Il giorno dopo, togliere dal frigo e lasciarlo temperare un paio d’ore, quindi passare alla fase 2.

Fase 2: è il momento di fare l’impasto vero e proprio. Io come sempre utilizzo il Bimby con la funzione Spiga, ma è possibile utilizzare un’altra impastatrice o farlo direttamente a mano.

Mettere nel boccale l’acqua, il malto e il lievito. Lavorare 3 minuti a vel. 4. temp. 37°. Far riposare cinque minuti.

Trascorso questo tempo, unire le farine, il riporto e il sale. Lavorare 5 minuti a vel. Spiga.

Mettere in una ciotola e coprire. Lasciar lievitare per 30 minuti.

Passato questo tempo, infarinare molto bene il piano di lavoro e rovesciarvi sopra l’impasto. Lavorarlo a mano e stenederlo in un quadrato che ripiegherete su se stesso (è spiegato molto bene sul blog di Adriano). Coprire con un telo e farlo riposare altri 50 minuti.

Quindi inciderlo superficialmente a croce e farlo riposare ancora 50 minuti.

Adesso adagiatelo su un foglio di carta forno infarinato, copritelo e fatelo riposare ancora 50 minuti.

Nel frattempo accendete il forno a 250 °C, se avete la pietra refrattaria, posizionatela nel forno per preriscaldarla.

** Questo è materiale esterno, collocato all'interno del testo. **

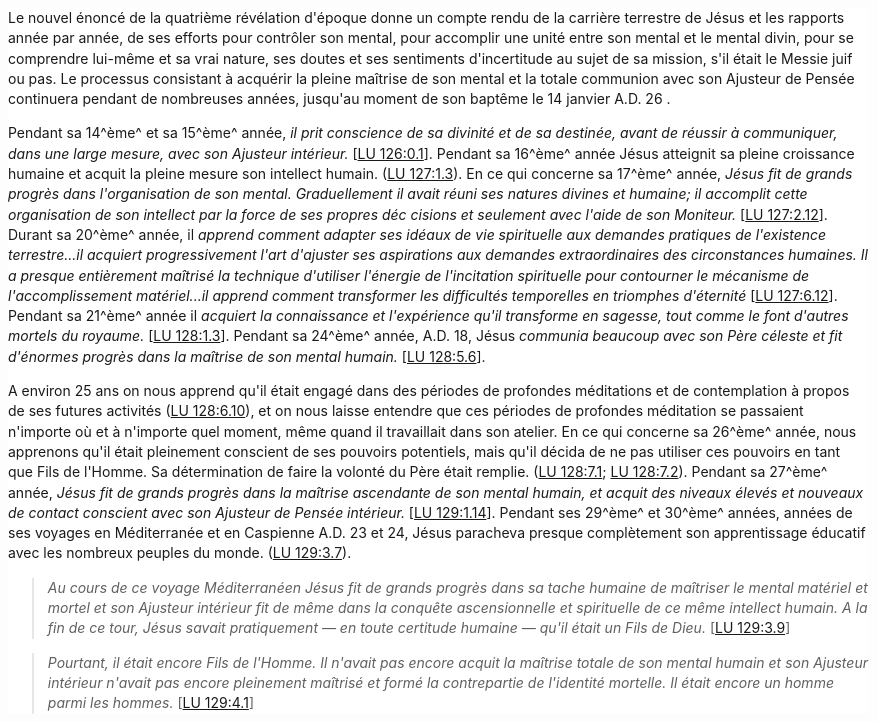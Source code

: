 Le nouvel énoncé de la quatrième révélation d'époque donne un compte rendu de la carrière terrestre de Jésus et les rapports année par année, de ses efforts pour contrôler son mental, pour accomplir une unité entre son mental et le mental divin, pour se comprendre lui-même et sa vrai nature, ses doutes et ses sentiments d'incertitude au sujet de sa mission, s'il était le Messie juif ou pas. Le processus consistant à acquérir la pleine maîtrise de son mental et la totale communion avec son Ajusteur de Pensée continuera pendant de nombreuses années, jusqu'au moment de son baptême le 14 janvier A.D. 26 .

Pendant sa 14^ème^ et sa 15^ème^ année, _il prit conscience de sa divinité et de sa destinée, avant de réussir à communiquer, dans une large mesure, avec son Ajusteur intérieur._ <a id="a96_179"></a>[[LU 126:0.1](/fr/The_Urantia_Book/126#p0_1)]. Pendant sa 16^ème^ année Jésus atteignit sa pleine croissance humaine et acquit la pleine mesure son intellect humain. (<a id="a96_346"></a>[LU 127:1.3](/fr/The_Urantia_Book/127#p1_3)). En ce qui concerne sa 17^ème^ année, _Jésus fit de grands progrès dans l'organisation de son mental. Graduellement il avait réuni ses natures divines et humaine; il accomplit cette organisation de son intellect par la force de ses propres déc cisions et seulement avec l'aide de son Moniteur._ <a id="a96_686"></a>[[LU 127:2.12](/fr/The_Urantia_Book/127#p2_12)]. Durant sa 20^ème^ année, il _apprend comment adapter ses idéaux de vie spirituelle aux demandes pratiques de l'existence terrestre...il acquiert progressivement l'art d'ajuster ses aspirations aux demandes extraordinaires des circonstances humaines. Il a presque entièrement maîtrisé la technique d'utiliser l'énergie de l'incitation spirituelle pour contourner le mécanisme de l'accomplissement matériel...il apprend comment transformer les difficultés temporelles en triomphes d'éternité_ <a id="a96_1226"></a>[[LU 127:6.12](/fr/The_Urantia_Book/127#p6_12)]. Pendant sa 21^ème^ année il _acquiert la connaissance et l'expérience qu'il transforme en sagesse, tout comme le font d'autres mortels du royaume._ <a id="a96_1423"></a>[[LU 128:1.3](/fr/The_Urantia_Book/128#p1_3)]. Pendant sa 24^ème^ année, A.D. 18, Jésus _communia beaucoup avec son Père céleste et fit d'énormes progrès dans la maîtrise de son mental humain._ <a id="a96_1617"></a>[[LU 128:5.6](/fr/The_Urantia_Book/128#p5_6)].

A environ 25 ans on nous apprend qu'il était engagé dans des périodes de profondes méditations et de contemplation à propos de ses futures activités (<a id="a98_150"></a>[LU 128:6.10](/fr/The_Urantia_Book/128#p6_10)), et on nous laisse entendre que ces périodes de profondes méditation se passaient n'importe où et à n'importe quel moment, même quand il travaillait dans son atelier. En ce qui concerne sa 26^ème^ année, nous apprenons qu'il était pleinement conscient de ses pouvoirs potentiels, mais qu'il décida de ne pas utiliser ces pouvoirs en tant que Fils de l'Homme. Sa détermination de faire la volonté du Père était remplie. (<a id="a98_617"></a>[LU 128:7.1](/fr/The_Urantia_Book/128#p7_1); <a id="a98_662"></a>[LU 128:7.2](/fr/The_Urantia_Book/128#p7_2)). Pendant sa 27^ème^ année, _Jésus fit de grands progrès dans la maîtrise ascendante de son mental humain, et acquit des niveaux élevés et nouveaux de contact conscient avec son Ajusteur de Pensée intérieur._ <a id="a98_915"></a>[[LU 129:1.14](/fr/The_Urantia_Book/129#p1_14)]. Pendant ses 29^ème^ et 30^ème^ années, années de ses voyages en Méditerranée et en Caspienne A.D. 23 et 24, Jésus paracheva presque complètement son apprentissage éducatif avec les nombreux peuples du monde. (<a id="a98_1173"></a>[LU 129:3.7](/fr/The_Urantia_Book/129#p3_7)).

> _Au cours de ce voyage Méditerranéen Jésus fit de grands progrès dans sa tache humaine de maîtriser le mental matériel et mortel et son Ajusteur intérieur fit de même dans la conquête ascensionnelle et spirituelle de ce même intellect humain. A la fin de ce tour, Jésus savait pratiquement — en toute certitude humaine — qu'il était un Fils de Dieu._ <a id="a100_353"></a>[[LU 129:3.9](/fr/The_Urantia_Book/129#p3_9)]

> _Pourtant, il était encore Fils de l'Homme. Il n'avait pas encore acquit la maîtrise totale de son mental humain et son Ajusteur intérieur n'avait pas encore pleinement maîtrisé et formé la contrepartie de l'identité mortelle. Il était encore un homme parmi les hommes._ <a id="a102_273"></a>[[LU 129:4.1](/fr/The_Urantia_Book/129#p4_1)]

Prima di infornare il pane ungetelo in superficie con un emulsione di acqua e olio (io la prossima volta eviterò questo passaggio perchè mi è sembrato che la crosta fosse come fritta).

Cottura:

– a 250° C per i primi 10 minuti

– a 220° C per i successivi 10 minuti

– a 190° C per i restanti 40 minuti

Verificare la cottura con il classico stecchino.

Lasciar raffreddare il pane in forno mettendolo in verticale con lo sportello aperto.